Blender & Blinde

Seit er Anfang August Mahmoud Ahmadinejad als Präsident der Islamischen Republik Iran abgelöst hat, kann Hassan Rohani sich einer positiven Berichterstattung im Westen sicher sein. Das verrät freilich weniger über den neuen Präsidenten als vielmehr über diese Medien.

Begierig nahmen sie das Gerücht auf, das neue Aushängeschild des Mullah-Regimes habe Juden in aller Welt Neujahrsgrüße übermittelt. Das Dementi aus Teheran nahm kaum ein Vertreter der kritischen Klasse wahr, die Zeit schwärmte noch in der letzten Woche:

“Ein Neujahrsgruß aus Teheran? Den Israelis verschlug es den Atem.”

Jetzt ist von ein paar begnadigten und aus Foltergefängnissen entlassenen Menschenrechtsaktivisten zu lesen, die nach ihrer Freilassung indes “politisch keine Gefahr darstellten”, davon, daß der Iran “keine Atombombe” bauen und in Syrien nichts als Frieden wolle.

“I announce my government’s readiness to help facilitate dialogue between the Syrian government and the opposition.”

Wenige Tage vor seinem ersten Auftritt als iranischer Präsident vor den Vereinten Nationen in New York wird sogar ein Briefwechsel zwischen US-Präsident Barack Hussein Obama und Hassan Rohani bekannt, dessen Inhalt als konstruktiv beschrieben wird.

In Berlin – wo denn auch sonst – kann die jüngste PR-Kampagne aus Teheran unterdessen bereits Erfolge verzeichnen. Mit Blick auf Syrien erklärte Regierungssprecher Steffen Seibert, “wer immer auf dieses Regime einwirken kann, ist uns willkommen”.

Es hat sich offenbar nicht bis ins Kanzlerinnenamt herumgesprochen, daß die Islamische Republik das Regime Bashar al-Assads bisher nicht nur verbal unterstützte. Iranische Offiziere befehligen tatsächlich syrische Armeeeinheiten, wie jüngst veröffentlichte Videos belegen.

Zudem unterstützt das Regime in Teheran mit der “libanesischen” Hisbollah auch noch nach dem Amtsantritt Hassan Rohanis eine islamistische Bande, die sich nicht erst seit gestern eher militärisch denn terroristisch in Syrien an der Seite Bashar al-Assads engagiert.

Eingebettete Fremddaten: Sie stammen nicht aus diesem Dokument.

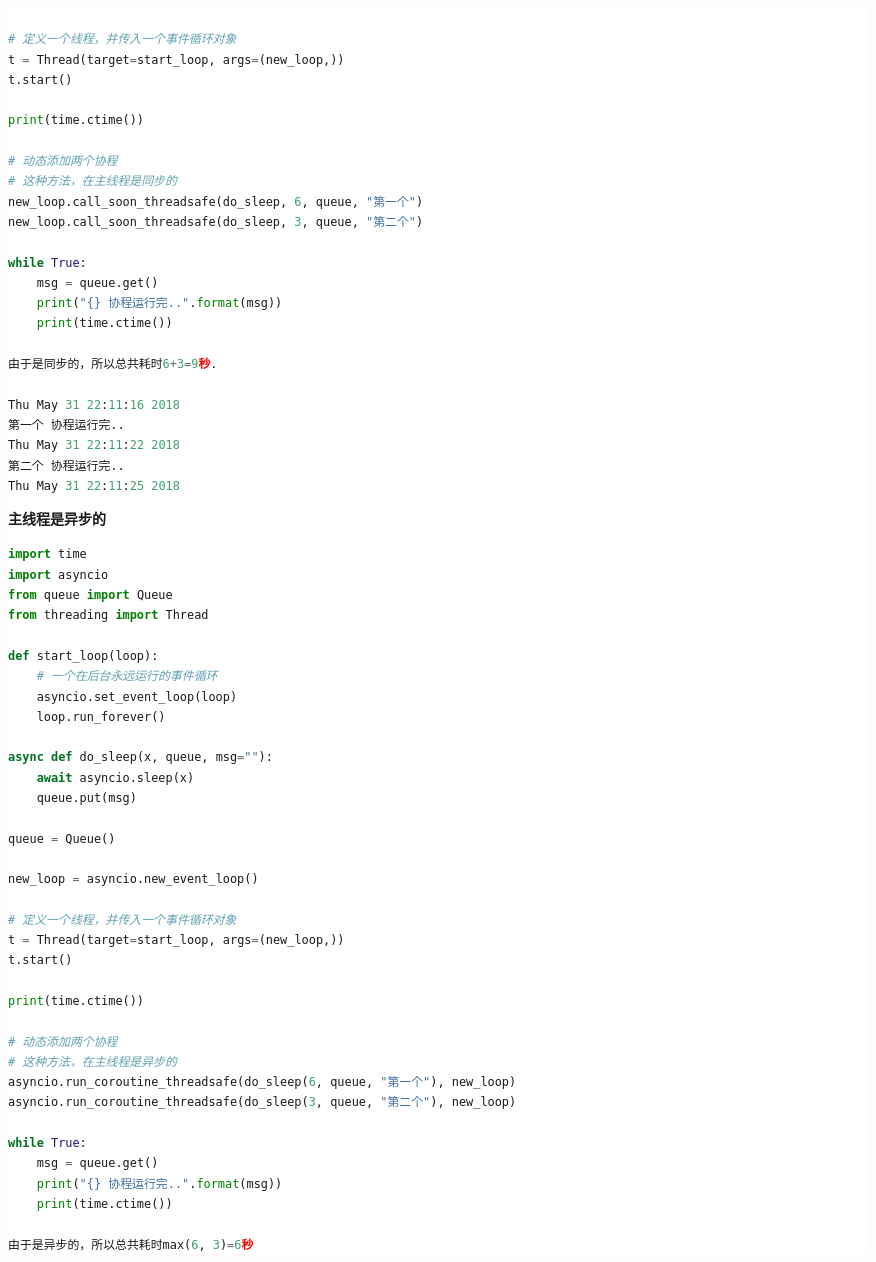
 ```python

# 定义一个线程，并传入一个事件循环对象
t = Thread(target=start_loop, args=(new_loop,))
t.start()

print(time.ctime())

# 动态添加两个协程
# 这种方法，在主线程是同步的
new_loop.call_soon_threadsafe(do_sleep, 6, queue, "第一个")
new_loop.call_soon_threadsafe(do_sleep, 3, queue, "第二个")

while True:
    msg = queue.get()
    print("{} 协程运行完..".format(msg))
    print(time.ctime())

由于是同步的，所以总共耗时6+3=9秒.

Thu May 31 22:11:16 2018
第一个 协程运行完..
Thu May 31 22:11:22 2018
第二个 协程运行完..
Thu May 31 22:11:25 2018
```

**主线程是异步的**

```python
import time
import asyncio
from queue import Queue
from threading import Thread

def start_loop(loop):
    # 一个在后台永远运行的事件循环
    asyncio.set_event_loop(loop)
    loop.run_forever()

async def do_sleep(x, queue, msg=""):
    await asyncio.sleep(x)
    queue.put(msg)

queue = Queue()

new_loop = asyncio.new_event_loop()

# 定义一个线程，并传入一个事件循环对象
t = Thread(target=start_loop, args=(new_loop,))
t.start()

print(time.ctime())

# 动态添加两个协程
# 这种方法，在主线程是异步的
asyncio.run_coroutine_threadsafe(do_sleep(6, queue, "第一个"), new_loop)
asyncio.run_coroutine_threadsafe(do_sleep(3, queue, "第二个"), new_loop)

while True:
    msg = queue.get()
    print("{} 协程运行完..".format(msg))
    print(time.ctime())

由于是异步的，所以总共耗时max(6, 3)=6秒
```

Wollte der “moderate Kleriker” sich tatsächlich für ein Ende der Gewalt in Syrien einsetzen, so hätte Hassan Rohani bereits mit ganz praktischen Taten überzeugen können. (Für die in Berlin versammelte außenpolitische Kompetenz andererseits reichen ein paar Worte.)

Auch auf anderem Gebiet ist der Widerspruch zwischen Worten und Taten eigentlich nur mit einiger Anstrengung zu übersehen: Spätestens seit 2006 ist das Mullah-Regime aufgefordert, “to build confidence in the exclusively peaceful purpose of its nuclear programme”.

“Iran shall suspend all enrichment-related and reprocessing activities, including research and development, to be verified by the IAEA [..].”

Doch die muß wieder und wieder feststellen, ” it remains essential and urgent for Iran to engage with us on the substance of our concerns”. Und nicht einmal Michael Mann, ein Sprecher der stets gesprächsbereiten Catherine Ashton, erlaubt sich optimistische Anwandlungen:

“‘We are interested on starting the negotiations as soon as possible,’ Mann said, adding that ‘however, we can not say what will be the next step.’”

Hassan Rohani, der als Hassan Feridon von 2003 bis 2005 als Chefunterhändler Bestand und Fortschritt des iranischen Rüstungsprogramms sicherte, macht weiter, wo er 2005 an andere übergab. Lächelnd wirbt er für ein mörderisches Regime.

Weiterhin leugnet es den Holocaust und strebt nach der Vernichtung Israels, jagt es Homosexuelle, die es in der Islamischen Republik angeblich gar nicht gibt; “allein seit der Präsidentschaftswahl im Juni wurden mehr als 140 Menschen hingerichtet”.

Es gibt nicht den geringsten Grund, Hassan Rohani mit Wohlwollen zu begegnen. Wer es dennoch tut, ist inkompetent oder handelt fahrlässig.